Description of the task>
Once you have located the line containing "因為許多前端框架的實作，會把" in the material below, return it exactly along with each line after it through the line containing "你可以把Layout想像成衣".

Material for the task>
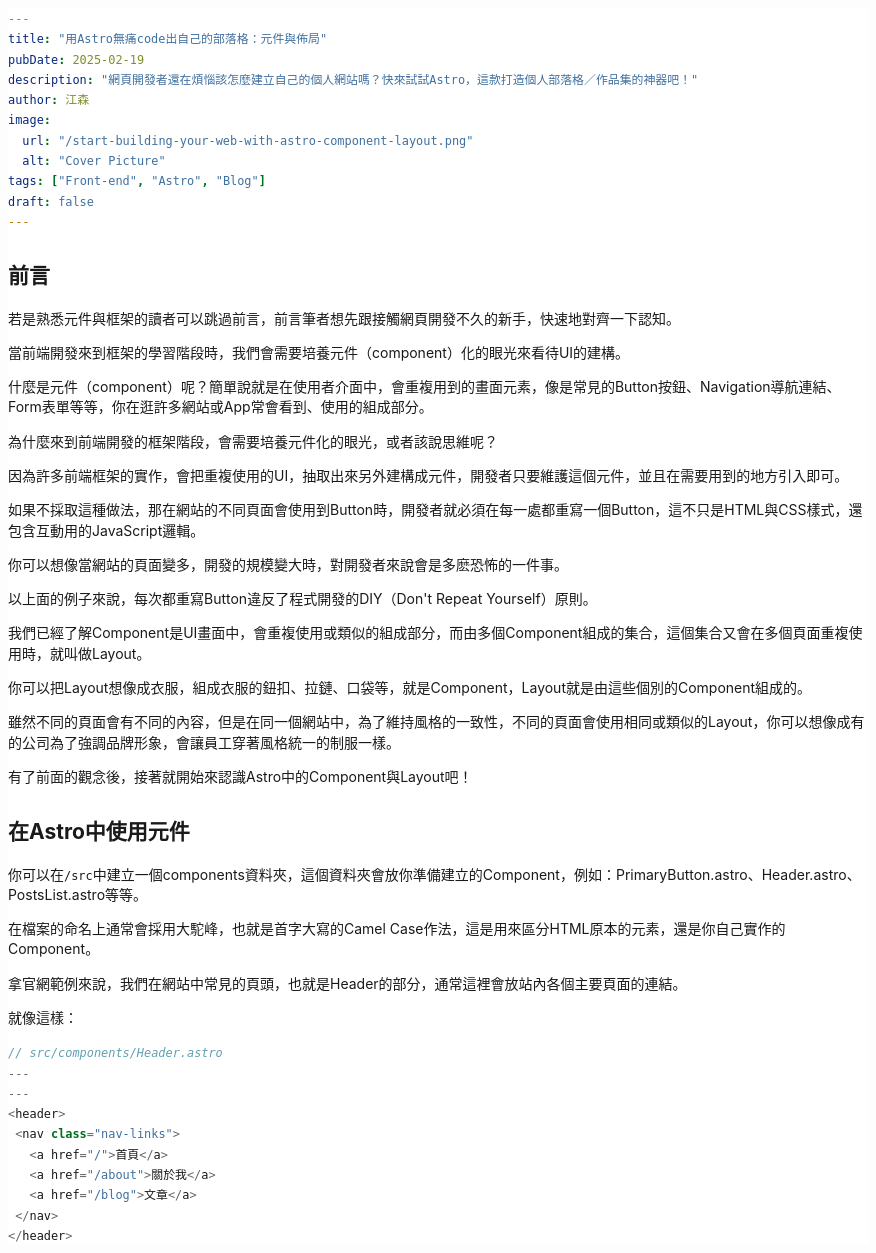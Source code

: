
 ```yaml
---
title: "用Astro無痛code出自己的部落格：元件與佈局"
pubDate: 2025-02-19
description: "網頁開發者還在煩惱該怎麼建立自己的個人網站嗎？快來試試Astro，這款打造個人部落格／作品集的神器吧！"
author: 江森
image:
  url: "/start-building-your-web-with-astro-component-layout.png"
  alt: "Cover Picture"
tags: ["Front-end", "Astro", "Blog"]
draft: false
---
```


## 前言

若是熟悉元件與框架的讀者可以跳過前言，前言筆者想先跟接觸網頁開發不久的新手，快速地對齊一下認知。

當前端開發來到框架的學習階段時，我們會需要培養元件（component）化的眼光來看待UI的建構。

什麼是元件（component）呢？簡單說就是在使用者介面中，會重複用到的畫面元素，像是常見的Button按鈕、Navigation導航連結、Form表單等等，你在逛許多網站或App常會看到、使用的組成部分。

為什麼來到前端開發的框架階段，會需要培養元件化的眼光，或者該說思維呢？

因為許多前端框架的實作，會把重複使用的UI，抽取出來另外建構成元件，開發者只要維護這個元件，並且在需要用到的地方引入即可。

如果不採取這種做法，那在網站的不同頁面會使用到Button時，開發者就必須在每一處都重寫一個Button，這不只是HTML與CSS樣式，還包含互動用的JavaScript邏輯。

你可以想像當網站的頁面變多，開發的規模變大時，對開發者來說會是多麽恐怖的一件事。

以上面的例子來說，每次都重寫Button違反了程式開發的DIY（Don't Repeat Yourself）原則。

我們已經了解Component是UI畫面中，會重複使用或類似的組成部分，而由多個Component組成的集合，這個集合又會在多個頁面重複使用時，就叫做Layout。

你可以把Layout想像成衣服，組成衣服的鈕扣、拉鏈、口袋等，就是Component，Layout就是由這些個別的Component組成的。

雖然不同的頁面會有不同的內容，但是在同一個網站中，為了維持風格的一致性，不同的頁面會使用相同或類似的Layout，你可以想像成有的公司為了強調品牌形象，會讓員工穿著風格統一的制服一樣。

有了前面的觀念後，接著就開始來認識Astro中的Component與Layout吧！

## 在Astro中使用元件

你可以在`/src`中建立一個components資料夾，這個資料夾會放你準備建立的Component，例如：PrimaryButton.astro、Header.astro、PostsList.astro等等。

在檔案的命名上通常會採用大駝峰，也就是首字大寫的Camel Case作法，這是用來區分HTML原本的元素，還是你自己實作的Component。

拿官網範例來說，我們在網站中常見的頁頭，也就是Header的部分，通常這裡會放站內各個主要頁面的連結。

就像這樣：

```javascript
// src/components/Header.astro
---
---
<header>
 <nav class="nav-links">
   <a href="/">首頁</a>
   <a href="/about">關於我</a>
   <a href="/blog">文章</a>
 </nav>
</header>

```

Solution to the exercise>
因為許多前端框架的實作，會把重複使用的UI，抽取出來另外建構成元件，開發者只要維護這個元件，並且在需要用到的地方引入即可。

如果不採取這種做法，那在網站的不同頁面會使用到Button時，開發者就必須在每一處都重寫一個Button，這不只是HTML與CSS樣式，還包含互動用的JavaScript邏輯。

你可以想像當網站的頁面變多，開發的規模變大時，對開發者來說會是多麽恐怖的一件事。

以上面的例子來說，每次都重寫Button違反了程式開發的DIY（Don't Repeat Yourself）原則。

我們已經了解Component是UI畫面中，會重複使用或類似的組成部分，而由多個Component組成的集合，這個集合又會在多個頁面重複使用時，就叫做Layout。

你可以把Layout想像成衣服，組成衣服的鈕扣、拉鏈、口袋等，就是Component，Layout就是由這些個別的Component組成的。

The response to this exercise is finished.